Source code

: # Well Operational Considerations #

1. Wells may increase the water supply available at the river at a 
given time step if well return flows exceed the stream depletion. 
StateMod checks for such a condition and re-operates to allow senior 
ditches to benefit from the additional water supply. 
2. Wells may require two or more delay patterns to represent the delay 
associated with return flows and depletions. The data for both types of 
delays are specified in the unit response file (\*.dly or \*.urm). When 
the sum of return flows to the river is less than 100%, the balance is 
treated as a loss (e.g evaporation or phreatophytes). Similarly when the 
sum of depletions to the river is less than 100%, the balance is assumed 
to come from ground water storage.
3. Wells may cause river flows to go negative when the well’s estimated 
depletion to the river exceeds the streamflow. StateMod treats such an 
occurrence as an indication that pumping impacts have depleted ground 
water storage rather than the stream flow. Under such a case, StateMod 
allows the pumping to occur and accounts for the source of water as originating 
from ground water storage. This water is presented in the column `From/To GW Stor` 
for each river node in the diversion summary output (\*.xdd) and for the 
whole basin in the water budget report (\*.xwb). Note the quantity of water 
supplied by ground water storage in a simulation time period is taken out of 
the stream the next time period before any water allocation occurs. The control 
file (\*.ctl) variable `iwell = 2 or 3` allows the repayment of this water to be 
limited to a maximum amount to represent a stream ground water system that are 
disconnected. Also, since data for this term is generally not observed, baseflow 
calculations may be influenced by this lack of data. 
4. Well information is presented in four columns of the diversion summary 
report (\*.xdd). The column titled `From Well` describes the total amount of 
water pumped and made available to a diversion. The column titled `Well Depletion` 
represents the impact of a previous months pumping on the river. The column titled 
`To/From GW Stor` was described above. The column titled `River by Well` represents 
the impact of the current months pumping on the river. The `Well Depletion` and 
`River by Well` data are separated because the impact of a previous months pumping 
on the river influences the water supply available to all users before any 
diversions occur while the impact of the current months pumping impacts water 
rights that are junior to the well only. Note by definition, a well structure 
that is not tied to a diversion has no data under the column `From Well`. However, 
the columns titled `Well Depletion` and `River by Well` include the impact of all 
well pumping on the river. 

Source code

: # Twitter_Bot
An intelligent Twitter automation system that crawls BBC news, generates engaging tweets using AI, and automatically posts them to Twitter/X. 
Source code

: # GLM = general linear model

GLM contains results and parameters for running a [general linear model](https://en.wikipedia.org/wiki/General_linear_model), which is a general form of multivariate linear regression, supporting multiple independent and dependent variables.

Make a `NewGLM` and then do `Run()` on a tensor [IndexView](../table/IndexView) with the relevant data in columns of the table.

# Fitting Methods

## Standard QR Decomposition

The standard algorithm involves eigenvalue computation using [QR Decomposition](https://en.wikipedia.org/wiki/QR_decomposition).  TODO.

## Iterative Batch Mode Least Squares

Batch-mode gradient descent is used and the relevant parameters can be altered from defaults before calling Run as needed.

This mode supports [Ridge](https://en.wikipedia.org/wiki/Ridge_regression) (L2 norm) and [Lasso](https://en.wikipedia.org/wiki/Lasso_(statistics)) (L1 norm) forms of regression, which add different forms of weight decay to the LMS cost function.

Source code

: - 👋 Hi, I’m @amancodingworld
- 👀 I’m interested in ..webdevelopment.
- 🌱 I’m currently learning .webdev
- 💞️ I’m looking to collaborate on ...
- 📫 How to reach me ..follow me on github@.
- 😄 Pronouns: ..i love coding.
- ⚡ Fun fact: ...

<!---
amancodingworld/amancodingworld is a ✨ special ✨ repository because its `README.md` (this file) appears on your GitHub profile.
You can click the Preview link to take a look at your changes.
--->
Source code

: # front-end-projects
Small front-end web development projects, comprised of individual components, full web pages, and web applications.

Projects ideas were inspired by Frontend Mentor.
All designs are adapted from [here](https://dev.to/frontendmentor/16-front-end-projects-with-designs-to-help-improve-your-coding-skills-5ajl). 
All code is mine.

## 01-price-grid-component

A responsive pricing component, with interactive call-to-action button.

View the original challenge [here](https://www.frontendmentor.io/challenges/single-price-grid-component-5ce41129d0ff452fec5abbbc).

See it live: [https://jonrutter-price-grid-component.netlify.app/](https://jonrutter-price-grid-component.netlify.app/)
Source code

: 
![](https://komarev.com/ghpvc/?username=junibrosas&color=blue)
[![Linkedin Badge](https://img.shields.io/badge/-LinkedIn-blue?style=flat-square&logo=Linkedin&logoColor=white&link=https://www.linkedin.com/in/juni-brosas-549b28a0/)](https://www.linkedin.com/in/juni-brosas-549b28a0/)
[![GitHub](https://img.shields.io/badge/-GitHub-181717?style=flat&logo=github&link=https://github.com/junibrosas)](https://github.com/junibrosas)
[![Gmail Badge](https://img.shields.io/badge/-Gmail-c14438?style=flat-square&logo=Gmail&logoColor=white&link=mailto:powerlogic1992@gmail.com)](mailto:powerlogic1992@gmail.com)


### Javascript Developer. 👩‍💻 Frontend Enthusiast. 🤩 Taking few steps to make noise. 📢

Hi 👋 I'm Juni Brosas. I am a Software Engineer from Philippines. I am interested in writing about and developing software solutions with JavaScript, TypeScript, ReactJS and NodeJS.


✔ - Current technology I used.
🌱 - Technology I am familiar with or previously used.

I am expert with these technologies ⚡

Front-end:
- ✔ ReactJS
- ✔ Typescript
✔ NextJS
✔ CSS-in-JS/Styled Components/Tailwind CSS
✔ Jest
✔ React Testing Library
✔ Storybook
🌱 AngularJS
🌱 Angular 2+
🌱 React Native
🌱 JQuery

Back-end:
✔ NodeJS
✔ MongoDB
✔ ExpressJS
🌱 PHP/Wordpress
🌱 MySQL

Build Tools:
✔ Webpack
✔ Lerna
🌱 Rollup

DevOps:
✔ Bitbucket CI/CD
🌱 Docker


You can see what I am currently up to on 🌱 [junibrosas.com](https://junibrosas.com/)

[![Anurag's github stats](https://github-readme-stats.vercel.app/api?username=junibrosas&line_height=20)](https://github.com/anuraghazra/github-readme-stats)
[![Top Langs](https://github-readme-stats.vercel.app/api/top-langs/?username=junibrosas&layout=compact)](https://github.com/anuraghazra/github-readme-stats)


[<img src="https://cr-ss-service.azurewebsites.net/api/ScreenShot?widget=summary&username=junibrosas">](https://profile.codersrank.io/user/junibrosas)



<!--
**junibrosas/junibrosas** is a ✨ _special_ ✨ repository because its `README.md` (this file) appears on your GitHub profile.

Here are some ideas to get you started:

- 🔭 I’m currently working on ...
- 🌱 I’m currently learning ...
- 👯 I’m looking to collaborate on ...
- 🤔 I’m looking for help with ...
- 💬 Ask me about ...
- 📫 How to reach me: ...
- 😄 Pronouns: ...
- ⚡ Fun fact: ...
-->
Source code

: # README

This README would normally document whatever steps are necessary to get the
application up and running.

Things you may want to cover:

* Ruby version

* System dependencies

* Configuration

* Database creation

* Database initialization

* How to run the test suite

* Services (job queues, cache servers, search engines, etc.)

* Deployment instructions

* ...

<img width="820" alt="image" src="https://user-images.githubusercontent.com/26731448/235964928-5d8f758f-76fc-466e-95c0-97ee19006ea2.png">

### What you need to do
Restate the material word for word, keeping every line intact.

### Answer section
Source code

: # Well Operational Considerations #

1. Wells may increase the water supply available at the river at a 
given time step if well return flows exceed the stream depletion. 
StateMod checks for such a condition and re-operates to allow senior 
ditches to benefit from the additional water supply. 
2. Wells may require two or more delay patterns to represent the delay 
associated with return flows and depletions. The data for both types of 
delays are specified in the unit response file (\*.dly or \*.urm). When 
the sum of return flows to the river is less than 100%, the balance is 
treated as a loss (e.g evaporation or phreatophytes). Similarly when the 
sum of depletions to the river is less than 100%, the balance is assumed 
to come from ground water storage.
3. Wells may cause river flows to go negative when the well’s estimated 
depletion to the river exceeds the streamflow. StateMod treats such an 
occurrence as an indication that pumping impacts have depleted ground 
water storage rather than the stream flow. Under such a case, StateMod 
allows the pumping to occur and accounts for the source of water as originating 
from ground water storage. This water is presented in the column `From/To GW Stor` 
for each river node in the diversion summary output (\*.xdd) and for the 
whole basin in the water budget report (\*.xwb). Note the quantity of water 
supplied by ground water storage in a simulation time period is taken out of 
the stream the next time period before any water allocation occurs. The control 
file (\*.ctl) variable `iwell = 2 or 3` allows the repayment of this water to be 
limited to a maximum amount to represent a stream ground water system that are 
disconnected. Also, since data for this term is generally not observed, baseflow 
calculations may be influenced by this lack of data. 
4. Well information is presented in four columns of the diversion summary 
report (\*.xdd). The column titled `From Well` describes the total amount of 
water pumped and made available to a diversion. The column titled `Well Depletion` 
represents the impact of a previous months pumping on the river. The column titled 
`To/From GW Stor` was described above. The column titled `River by Well` represents 
the impact of the current months pumping on the river. The `Well Depletion` and 
`River by Well` data are separated because the impact of a previous months pumping 
on the river influences the water supply available to all users before any 
diversions occur while the impact of the current months pumping impacts water 
rights that are junior to the well only. Note by definition, a well structure 
that is not tied to a diversion has no data under the column `From Well`. However, 
the columns titled `Well Depletion` and `River by Well` include the impact of all 
well pumping on the river. 

Source code

: # Twitter_Bot
An intelligent Twitter automation system that crawls BBC news, generates engaging tweets using AI, and automatically posts them to Twitter/X. 
Source code

: # GLM = general linear model

GLM contains results and parameters for running a [general linear model](https://en.wikipedia.org/wiki/General_linear_model), which is a general form of multivariate linear regression, supporting multiple independent and dependent variables.

Make a `NewGLM` and then do `Run()` on a tensor [IndexView](../table/IndexView) with the relevant data in columns of the table.

# Fitting Methods

## Standard QR Decomposition

The standard algorithm involves eigenvalue computation using [QR Decomposition](https://en.wikipedia.org/wiki/QR_decomposition).  TODO.

## Iterative Batch Mode Least Squares

Batch-mode gradient descent is used and the relevant parameters can be altered from defaults before calling Run as needed.

This mode supports [Ridge](https://en.wikipedia.org/wiki/Ridge_regression) (L2 norm) and [Lasso](https://en.wikipedia.org/wiki/Lasso_(statistics)) (L1 norm) forms of regression, which add different forms of weight decay to the LMS cost function.

Source code

: - 👋 Hi, I’m @amancodingworld
- 👀 I’m interested in ..webdevelopment.
- 🌱 I’m currently learning .webdev
- 💞️ I’m looking to collaborate on ...
- 📫 How to reach me ..follow me on github@.
- 😄 Pronouns: ..i love coding.
- ⚡ Fun fact: ...

<!---
amancodingworld/amancodingworld is a ✨ special ✨ repository because its `README.md` (this file) appears on your GitHub profile.
You can click the Preview link to take a look at your changes.
--->
Source code

: # front-end-projects
Small front-end web development projects, comprised of individual components, full web pages, and web applications.

Projects ideas were inspired by Frontend Mentor.
All designs are adapted from [here](https://dev.to/frontendmentor/16-front-end-projects-with-designs-to-help-improve-your-coding-skills-5ajl). 
All code is mine.

## 01-price-grid-component

A responsive pricing component, with interactive call-to-action button.

View the original challenge [here](https://www.frontendmentor.io/challenges/single-price-grid-component-5ce41129d0ff452fec5abbbc).

See it live: [https://jonrutter-price-grid-component.netlify.app/](https://jonrutter-price-grid-component.netlify.app/)
Source code

: 
![](https://komarev.com/ghpvc/?username=junibrosas&color=blue)
[![Linkedin Badge](https://img.shields.io/badge/-LinkedIn-blue?style=flat-square&logo=Linkedin&logoColor=white&link=https://www.linkedin.com/in/juni-brosas-549b28a0/)](https://www.linkedin.com/in/juni-brosas-549b28a0/)
[![GitHub](https://img.shields.io/badge/-GitHub-181717?style=flat&logo=github&link=https://github.com/junibrosas)](https://github.com/junibrosas)
[![Gmail Badge](https://img.shields.io/badge/-Gmail-c14438?style=flat-square&logo=Gmail&logoColor=white&link=mailto:powerlogic1992@gmail.com)](mailto:powerlogic1992@gmail.com)


### Javascript Developer. 👩‍💻 Frontend Enthusiast. 🤩 Taking few steps to make noise. 📢

Hi 👋 I'm Juni Brosas. I am a Software Engineer from Philippines. I am interested in writing about and developing software solutions with JavaScript, TypeScript, ReactJS and NodeJS.


✔ - Current technology I used.
🌱 - Technology I am familiar with or previously used.

I am expert with these technologies ⚡

Front-end:
- ✔ ReactJS
- ✔ Typescript
✔ NextJS
✔ CSS-in-JS/Styled Components/Tailwind CSS
✔ Jest
✔ React Testing Library
✔ Storybook
🌱 AngularJS
🌱 Angular 2+
🌱 React Native
🌱 JQuery

Back-end:
✔ NodeJS
✔ MongoDB
✔ ExpressJS
🌱 PHP/Wordpress
🌱 MySQL

Build Tools:
✔ Webpack
✔ Lerna
🌱 Rollup

DevOps:
✔ Bitbucket CI/CD
🌱 Docker


You can see what I am currently up to on 🌱 [junibrosas.com](https://junibrosas.com/)

[![Anurag's github stats](https://github-readme-stats.vercel.app/api?username=junibrosas&line_height=20)](https://github.com/anuraghazra/github-readme-stats)
[![Top Langs](https://github-readme-stats.vercel.app/api/top-langs/?username=junibrosas&layout=compact)](https://github.com/anuraghazra/github-readme-stats)


[<img src="https://cr-ss-service.azurewebsites.net/api/ScreenShot?widget=summary&username=junibrosas">](https://profile.codersrank.io/user/junibrosas)



<!--
**junibrosas/junibrosas** is a ✨ _special_ ✨ repository because its `README.md` (this file) appears on your GitHub profile.

Here are some ideas to get you started:

- 🔭 I’m currently working on ...
- 🌱 I’m currently learning ...
- 👯 I’m looking to collaborate on ...
- 🤔 I’m looking for help with ...
- 💬 Ask me about ...
- 📫 How to reach me: ...
- 😄 Pronouns: ...
- ⚡ Fun fact: ...
-->
Source code

: # README

This README would normally document whatever steps are necessary to get the
application up and running.

Things you may want to cover:

* Ruby version

* System dependencies

* Configuration

* Database creation

* Database initialization

* How to run the test suite

* Services (job queues, cache servers, search engines, etc.)

* Deployment instructions

* ...

<img width="820" alt="image" src="https://user-images.githubusercontent.com/26731448/235964928-5d8f758f-76fc-466e-95c0-97ee19006ea2.png">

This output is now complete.